In questa parabola Gesù ci racconta di una vedova (quella delle vedove è la categoria indifesa e oppressa per eccellenza nella Bibbia, insieme a quella dell’orfano e del povero) e di un giudice che non teme Dio e che non ha rispetto per nessuno. La vedova però, grazie alla sua insistenza, riesce ad avere giustizia. La conclusione di Gesù è lapidaria: “Ascoltate quel che dice il giudice ingiusto. Dio non renderà dunque giustizia ai suoi eletti che giorno e notte gridano a lui? Tarderà nei loro confronti?

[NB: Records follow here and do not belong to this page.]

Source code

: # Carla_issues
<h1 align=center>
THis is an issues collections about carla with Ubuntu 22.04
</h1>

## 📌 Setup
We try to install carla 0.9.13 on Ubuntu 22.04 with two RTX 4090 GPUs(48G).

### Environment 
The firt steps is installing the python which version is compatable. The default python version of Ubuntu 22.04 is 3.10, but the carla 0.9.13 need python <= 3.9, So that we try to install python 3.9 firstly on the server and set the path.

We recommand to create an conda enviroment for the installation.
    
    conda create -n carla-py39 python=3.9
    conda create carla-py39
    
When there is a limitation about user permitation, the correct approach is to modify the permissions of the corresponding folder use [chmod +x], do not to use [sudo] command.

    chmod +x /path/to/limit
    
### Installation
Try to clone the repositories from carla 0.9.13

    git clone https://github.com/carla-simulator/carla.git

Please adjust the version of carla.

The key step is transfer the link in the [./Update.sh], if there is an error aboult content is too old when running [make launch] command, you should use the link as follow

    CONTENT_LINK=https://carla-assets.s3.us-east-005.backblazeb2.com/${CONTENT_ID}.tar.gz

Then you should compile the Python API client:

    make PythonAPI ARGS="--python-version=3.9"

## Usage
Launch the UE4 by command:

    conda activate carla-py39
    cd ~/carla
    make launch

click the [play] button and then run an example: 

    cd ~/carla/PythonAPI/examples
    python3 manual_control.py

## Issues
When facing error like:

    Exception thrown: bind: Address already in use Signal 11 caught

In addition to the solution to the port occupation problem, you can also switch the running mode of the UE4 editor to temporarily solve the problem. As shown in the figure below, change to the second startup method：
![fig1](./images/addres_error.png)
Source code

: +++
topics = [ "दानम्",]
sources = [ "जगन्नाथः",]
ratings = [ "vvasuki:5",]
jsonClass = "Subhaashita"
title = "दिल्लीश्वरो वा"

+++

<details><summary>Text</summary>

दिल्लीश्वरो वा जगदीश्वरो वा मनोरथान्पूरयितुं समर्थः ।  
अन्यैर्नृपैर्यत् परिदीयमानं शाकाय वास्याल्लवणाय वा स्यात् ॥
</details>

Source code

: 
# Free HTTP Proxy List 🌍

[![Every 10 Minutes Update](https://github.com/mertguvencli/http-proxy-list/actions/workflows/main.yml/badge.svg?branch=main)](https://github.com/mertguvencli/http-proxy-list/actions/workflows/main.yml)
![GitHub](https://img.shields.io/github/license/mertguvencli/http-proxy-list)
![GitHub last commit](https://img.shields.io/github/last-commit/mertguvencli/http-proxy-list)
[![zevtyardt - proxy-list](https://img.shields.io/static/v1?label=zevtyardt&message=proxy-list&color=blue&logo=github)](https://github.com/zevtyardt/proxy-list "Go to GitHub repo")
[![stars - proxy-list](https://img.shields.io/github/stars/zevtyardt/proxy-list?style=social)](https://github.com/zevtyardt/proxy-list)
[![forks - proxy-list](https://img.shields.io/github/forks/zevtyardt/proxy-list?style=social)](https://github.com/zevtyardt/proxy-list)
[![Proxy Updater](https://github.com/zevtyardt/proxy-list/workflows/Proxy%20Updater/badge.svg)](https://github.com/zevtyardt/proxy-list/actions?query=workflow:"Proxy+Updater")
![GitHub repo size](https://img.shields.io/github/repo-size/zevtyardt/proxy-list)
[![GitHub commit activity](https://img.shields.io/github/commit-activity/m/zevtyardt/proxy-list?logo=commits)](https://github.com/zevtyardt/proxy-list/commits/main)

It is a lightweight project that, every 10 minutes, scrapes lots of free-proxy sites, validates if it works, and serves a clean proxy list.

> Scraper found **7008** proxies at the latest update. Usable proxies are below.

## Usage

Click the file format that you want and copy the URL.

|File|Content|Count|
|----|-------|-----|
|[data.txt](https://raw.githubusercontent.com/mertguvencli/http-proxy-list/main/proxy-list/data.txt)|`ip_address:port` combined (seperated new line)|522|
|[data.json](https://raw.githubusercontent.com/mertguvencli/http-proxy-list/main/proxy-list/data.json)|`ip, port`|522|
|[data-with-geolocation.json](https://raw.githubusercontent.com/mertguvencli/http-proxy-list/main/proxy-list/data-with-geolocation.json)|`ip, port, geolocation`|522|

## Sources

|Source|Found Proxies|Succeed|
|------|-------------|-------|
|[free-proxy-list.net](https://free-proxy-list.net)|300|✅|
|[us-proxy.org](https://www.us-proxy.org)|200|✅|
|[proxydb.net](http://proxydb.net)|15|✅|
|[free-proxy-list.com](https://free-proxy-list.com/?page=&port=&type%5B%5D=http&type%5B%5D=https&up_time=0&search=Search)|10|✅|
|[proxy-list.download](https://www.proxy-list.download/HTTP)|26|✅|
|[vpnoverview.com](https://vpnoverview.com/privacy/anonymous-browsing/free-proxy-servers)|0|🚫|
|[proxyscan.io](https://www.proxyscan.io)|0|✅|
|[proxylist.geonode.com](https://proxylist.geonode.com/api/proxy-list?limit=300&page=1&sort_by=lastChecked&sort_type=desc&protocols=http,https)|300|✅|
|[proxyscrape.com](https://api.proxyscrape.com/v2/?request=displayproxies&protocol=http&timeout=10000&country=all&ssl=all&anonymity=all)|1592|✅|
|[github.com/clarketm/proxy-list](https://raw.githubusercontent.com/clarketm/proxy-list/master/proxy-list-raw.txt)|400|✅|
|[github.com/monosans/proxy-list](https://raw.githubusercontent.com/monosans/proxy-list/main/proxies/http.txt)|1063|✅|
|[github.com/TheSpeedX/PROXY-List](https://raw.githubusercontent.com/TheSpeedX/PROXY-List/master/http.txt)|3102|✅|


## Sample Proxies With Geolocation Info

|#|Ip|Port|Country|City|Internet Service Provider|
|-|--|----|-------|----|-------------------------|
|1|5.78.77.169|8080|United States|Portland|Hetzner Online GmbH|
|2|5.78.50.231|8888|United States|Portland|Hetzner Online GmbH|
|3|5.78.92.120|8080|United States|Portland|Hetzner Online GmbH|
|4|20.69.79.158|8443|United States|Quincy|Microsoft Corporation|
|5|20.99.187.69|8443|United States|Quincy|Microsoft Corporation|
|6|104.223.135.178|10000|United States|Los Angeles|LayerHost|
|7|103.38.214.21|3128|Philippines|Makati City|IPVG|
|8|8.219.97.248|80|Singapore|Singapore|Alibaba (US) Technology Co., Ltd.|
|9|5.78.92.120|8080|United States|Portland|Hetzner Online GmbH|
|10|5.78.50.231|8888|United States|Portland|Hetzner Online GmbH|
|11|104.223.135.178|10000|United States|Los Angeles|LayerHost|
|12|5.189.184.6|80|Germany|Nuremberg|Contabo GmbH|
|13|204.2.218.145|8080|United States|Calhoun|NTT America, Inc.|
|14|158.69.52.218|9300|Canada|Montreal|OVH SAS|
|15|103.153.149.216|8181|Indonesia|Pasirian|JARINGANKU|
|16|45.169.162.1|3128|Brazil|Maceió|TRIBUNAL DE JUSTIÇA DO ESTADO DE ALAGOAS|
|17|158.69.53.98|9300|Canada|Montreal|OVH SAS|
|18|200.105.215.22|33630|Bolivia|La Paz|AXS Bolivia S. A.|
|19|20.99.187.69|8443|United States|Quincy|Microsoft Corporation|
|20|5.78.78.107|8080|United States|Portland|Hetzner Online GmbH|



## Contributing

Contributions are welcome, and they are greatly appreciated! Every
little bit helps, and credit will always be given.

Io vi dico che renderà loro giustizia con prontezza”. (Lc 18, 6-8a) Il giudizio, quindi, avverrà in fretta e la Chiesa non dovrà aspettare molto anche se i tempi del Signore non sono i nostri tempi.

“Perché mille anni sono ai tuoi occhi come il giorno di ieri che è passato, come un turno di veglia della notte” (Salmo 90,4).

Gli fa quasi eco Lutero: Dio esaudirà le nostre preghiere, ne siamo certi, ma non sappiamo quando e in che modo.

E questo giorno, il giorno del suo ritorno e del giudizio, va aspettato in perseverante preghiera. Una preghiera nutrita dal desiderio del Signore. “Se continuo è il tuo desiderio, continua e la tua preghiera” dice Agostino commentando il salmo 37.

L’invito alla preghiera continua e insistente, del resto, ci è più volte ripetuto anche dall’apostolo Paolo: “Non cessate mai di pregare” (1 Tessalonicesi 5,17) o Romani 12,12 (“Siate allegri nella speranza, pazienti nella tribolazione, perseveranti nella preghiera”) o Colossesi 4,2 (“Perseverate nella preghiera”). Solo per afre alcuni esempi.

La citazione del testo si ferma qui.